In the times when subsidies for performing arts in Europe are diminishing and artistic institutions are facing the decrease of the audience, the studies of demand for theater, dance, opera and concerts should gain even more relevancy and importance. Understanding the socio-economic factors influencing demand such as people’s preferences, audience profiles, tastes and behavior can be seen as crucial for marketing strategies, writing subsidy request and for policy making objectives.
This essay will look at 4 studies that explore various aspects of demand in European theaters. It will analyze the econometric study by Zieba (2009) on full income and price elasticities for German public theaters; look at how the distance influences the demand in case of Dutch theaters has been examined by Langeveld & Stiphout (2013); review the paper on preferences of audience by Grisolia & Willis, 2012 and consumption motives by De Rooij & Bastiaanen (2017).

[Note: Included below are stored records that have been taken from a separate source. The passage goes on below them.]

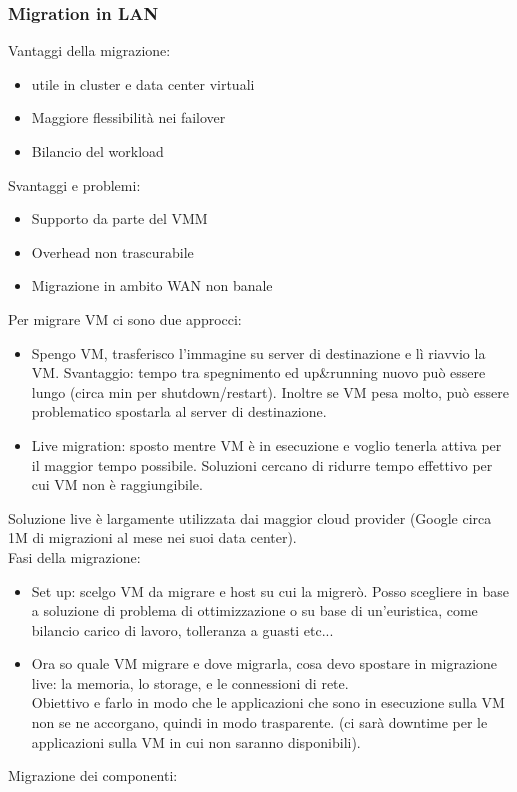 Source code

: \documentclass[16px]{article}
\begin{document}
\subsubsection{Migration in LAN}
Vantaggi della migrazione:
\begin{itemize}
\item utile in cluster e data center virtuali
\item Maggiore flessibilità nei failover
\item Bilancio del workload
\end{itemize}
Svantaggi e problemi:
\begin{itemize}
\item Supporto da parte del VMM
\item Overhead non trascurabile
\item Migrazione in ambito WAN non banale
\end{itemize}
Per migrare VM ci sono due approcci:
\begin{itemize}
\item Spengo VM, trasferisco l'immagine su server di destinazione e lì riavvio la VM. Svantaggio: tempo tra spegnimento ed up\&running nuovo può essere lungo (circa min per shutdown/restart). Inoltre se VM pesa molto, può essere problematico spostarla al server di destinazione.
\item Live migration: sposto mentre VM è in esecuzione e voglio tenerla attiva per il maggior tempo possibile. Soluzioni cercano di ridurre tempo effettivo per cui VM non è raggiungibile.
\end{itemize}
Soluzione live è largamente utilizzata dai maggior cloud provider (Google circa 1M di migrazioni al mese nei suoi data center).\\ Fasi della migrazione:
\begin{itemize}
\item Set up: scelgo VM da migrare e host su cui la migrerò. Posso scegliere in base a soluzione di problema di ottimizzazione o su base di un'euristica, come bilancio carico di lavoro, tolleranza a guasti etc...
\item Ora so quale VM migrare e dove migrarla, cosa devo spostare in migrazione live: la memoria, lo storage, e le connessioni di rete.\\ Obiettivo e farlo in modo che le applicazioni che sono in esecuzione sulla VM non se ne accorgano, quindi in modo trasparente. (ci sarà downtime per le applicazioni sulla VM in cui non saranno disponibili).
\end{itemize}
Migrazione dei componenti:
\end{document}
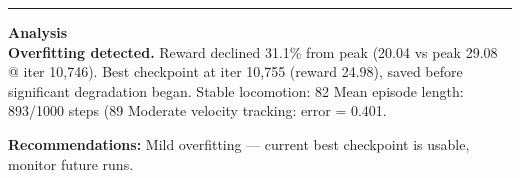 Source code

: \documentclass[a4paper,10pt]{article}
\begin{document}
\vspace{2pt}
\hrule
\vspace{2pt}

\footnotesize
\textbf{Analysis} \\[1pt]
\textbf{Overfitting detected.} Reward declined 31.1\% from peak (20.04 vs peak 29.08 @ iter 10,746).
Best checkpoint at iter 10,755 (reward 24.98), saved before significant degradation began.
Stable locomotion: 82%
Mean episode length: 893/1000 steps (89%
Moderate velocity tracking: error = 0.401.

\textbf{Recommendations:}
Mild overfitting --- current best checkpoint is usable, monitor future runs.
\end{document}
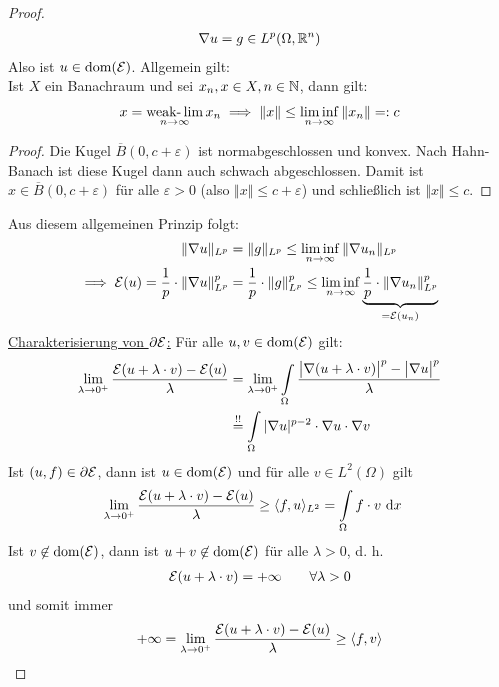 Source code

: \begin{beispiel}
\begin{proof}
\begin{align*}
\nabla u=g\in L^p(\Omega,\mathbb{R}^n)
\end{align*}
Also ist $u\in\text{dom}(\mathcal{E})$. Allgemein gilt:\\
Ist $X$ ein Banachraum und sei $x_n,x\in X,n\in\mathbb{N}$, dann gilt:
\begin{align*}
x=\operatorname*{\text{weak-}\lim}\limits_{n\to\infty} x_n\implies\Vert x\Vert\leq\liminf\limits_{n\to\infty}\Vert x_n\Vert=:c
\end{align*}
\begin{proof}
Die Kugel $\overline{B}(0,c+\varepsilon)$ ist normabgeschlossen und konvex. Nach Hahn-Banach ist diese Kugel dann auch schwach abgeschlossen.
Damit ist $x\in\overline{B}(0,c+\varepsilon)$ für alle $\varepsilon>0$ (also $\Vert x\Vert\leq c+\varepsilon$) und schließlich ist $\Vert x\Vert\leq c$.
\end{proof}
Aus diesem allgemeinen Prinzip folgt:
\begin{align*}
\Vert\nabla u\Vert_{L^p}&=\Vert g\Vert_{L^p}\leq\liminf\limits_{n\to\infty}\Vert \nabla u_n\Vert_{L^p}\\
\implies
\mathcal{E}(u)=\frac{1}{p}\cdot\Vert\nabla u\Vert_{L^p}^p&=\frac{1}{p}\cdot\Vert g\Vert_{L^p}^p\leq\liminf\limits_{n\to\infty}\underbrace{\frac{1}{p}\cdot\Vert \nabla u_n\Vert_{L^p}^p}_{=\mathcal{E}(u_n)}
\end{align*}
\underline{Charakterisierung von $\partial\mathcal{E}$:} 
Für alle $u,v\in\text{dom}(\mathcal{E})$ gilt:
\begin{align*}
\lim\limits_{\lambda\to 0^+}\frac{\mathcal{E}(u+\lambda\cdot v)-\mathcal{E}(u)}{\lambda}&=\lim\limits_{\lambda\to 0^+}\int\limits_\Omega\frac{\big|\nabla(u+\lambda\cdot v)\big|^p-\big|\nabla u\big|^p}{\lambda}\\
&\stackrel{!!}{=}
\int\limits_\Omega|\nabla u|^{p-2}\cdot\nabla u\cdot\nabla v
\end{align*}
Ist $(u,f)\in\partial\mathcal{E}$, dann ist $u\in\text{dom}(\mathcal{E})$ und für alle $v\in L^2(\Omega)$ gilt
\begin{align*}
\lim\limits_{\lambda\to 0^+}\frac{\mathcal{E}(u+\lambda\cdot v)-\mathcal{E}(u)}{\lambda}&\geq\langle f,u\rangle_{L^2}
=\int\limits_\Omega f\cdot v\text{ d} x
\end{align*}
Ist $v\not\in\text{dom}(\mathcal{E})$, dann ist $u+v\not\in\text{dom}(\mathcal{E})$ für alle $\lambda>0$, d. h.
\begin{align*}
\mathcal{E}(u+\lambda\cdot v)=+\infty\qquad\forall\lambda>0
\end{align*}
und somit immer
\begin{align*}
+\infty=\lim\limits_{\lambda\to 0^+}\frac{\mathcal{E}(u+\lambda\cdot v)-\mathcal{E}(u)}{\lambda}\geq\langle f,v\rangle
\end{align*}

\end{proof}
\end{beispiel}
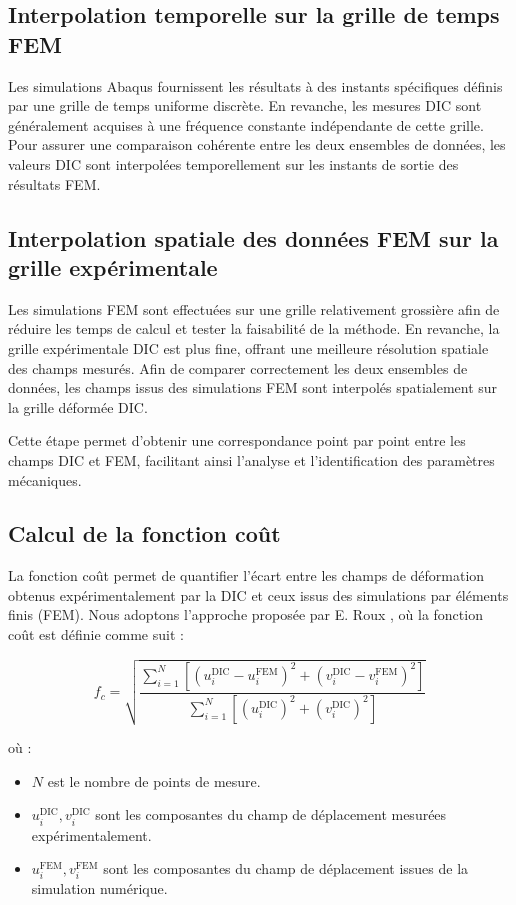 \documentclass[12pt,a4paper]{article}
\begin{document}
\subsection{Interpolation temporelle sur la grille de temps FEM}
Les simulations Abaqus fournissent les résultats à des instants spécifiques définis par une grille de temps uniforme discrète. En revanche, les mesures DIC sont généralement acquises à une fréquence constante indépendante de cette grille. Pour assurer une comparaison cohérente entre les deux ensembles de données, les valeurs DIC sont interpolées temporellement sur les instants de sortie des résultats FEM.

\subsection{Interpolation spatiale des données FEM sur la grille expérimentale}
Les simulations FEM sont effectuées sur une grille relativement grossière afin de réduire les temps de calcul et tester la faisabilité de la méthode. En revanche, la grille expérimentale DIC est plus fine, offrant une meilleure résolution spatiale des champs mesurés. Afin de comparer correctement les deux ensembles de données, les champs issus des simulations FEM sont interpolés spatialement sur la grille déformée DIC.

Cette étape permet d'obtenir une correspondance point par point entre les champs DIC et FEM, facilitant ainsi l'analyse et l’identification des paramètres mécaniques.

\subsection{Calcul de la fonction coût}

La fonction coût permet de quantifier l'écart entre les champs de déformation obtenus expérimentalement par la DIC et ceux issus des simulations par éléments finis (FEM). Nous adoptons l'approche proposée par E. Roux \cite{Roux2011}, où la fonction coût est définie comme suit :

\begin{equation}
    f_c = \sqrt{\frac{\sum_{i=1}^{N} \left[ (u_i^{\text{DIC}} - u_i^{\text{FEM}})^2 + (v_i^{\text{DIC}} - v_i^{\text{FEM}})^2 \right]}{\sum_{i=1}^{N} \left[ (u_i^{\text{DIC}})^2 + (v_i^{\text{DIC}})^2 \right]}}
\end{equation}

où :
\begin{itemize}
    \item $N$ est le nombre de points de mesure.
    \item $u_i^{\text{DIC}}, v_i^{\text{DIC}}$ sont les composantes du champ de déplacement mesurées expérimentalement.
    \item $u_i^{\text{FEM}}, v_i^{\text{FEM}}$ sont les composantes du champ de déplacement issues de la simulation numérique.
\end{itemize}
\end{document}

Price and income elasticities by Zieba (2009)
Seaman (2006) gives a review of 44 econometric studies that have been done on demand in performing arts, from which 29 tackle price and income elasticities issues. The great number of studies (12 out of 29) argues that the demand for performing art is price inelastic (e.g., Moore, 1966; Gapinski, 1986; Luksetich and Lange, 1995) and 4 strongly confirms the price elastic demand (e.g., Pommerehne and Kirchgassner, 1987; 1996; Schimmelpfennig, 1997). The empirical studies usually focus on the 3 elements of demand in performing arts: “the level of participation, the characteristic of participation and the factors that influence participation” (McCarthy, 2001, p.18).
Zieba (2009) sees the demand for the performing arts as equivalent to theater attendance and focuses on the factors: ticket price and income that influence participation.
Zieba (2009) aims to obtain reliable and complete estimates of price and income elasticities of demand for the performing arts in case of German public theater. Using a large data set, Zieba (2009) attempts to analyze the subject in an econometrical way and to confirm previous findings of the research by Withers (1980). The data set consists of 178 theaters, from which 105 theaters are situated in West Germany gathered over a period of 40 theater seasons (1965/1966–2004/2005) and 73 theaters in East Germany collected over a period of 15 years (1990/1991–2004/2005). Zieba derived data from theatre statistic reports, which served as a main data source. The rest of the needed data was obtained from the Federal and Regional Statistical Offices. However, it is worth noticing, that the data for East Germany for years 1965/1966–1989/1990 are missing. The results might not be entirely representative for the whole population of Germany for the researched time period.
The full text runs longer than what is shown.